**What is being asked:** The job is to find each line in the entries holding the string "https" and copy that line.

**Supplied data:**

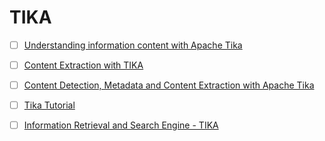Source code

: # TIKA 
- [ ] [Understanding information content with Apache Tika](https://www.ibm.com/developerworks/opensource/tutorials/os-apache-tika/)
- [ ] [Content Extraction with TIKA](https://www.youtube.com/watch?v=ifgFjAeTOws)
- [ ] [Content Detection, Metadata and Content Extraction with Apache Tika](http://www.hascode.com/2012/12/content-detection-metadata-and-content-extraction-with-apache-tika/)



- [ ] [Tika Tutorial](http://knowledgeredbox.com/category/java/tika-tutorial/)



- [ ] [Information Retrieval and Search Engine - TIKA](http://www.cs.ucy.ac.cy/courses/EPL660/labs/LAB07/LAB07.pdf)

**Problem solution:**
- [ ] [Understanding information content with Apache Tika](https://www.ibm.com/developerworks/opensource/tutorials/os-apache-tika/)
- [ ] [Content Extraction with TIKA](https://www.youtube.com/watch?v=ifgFjAeTOws)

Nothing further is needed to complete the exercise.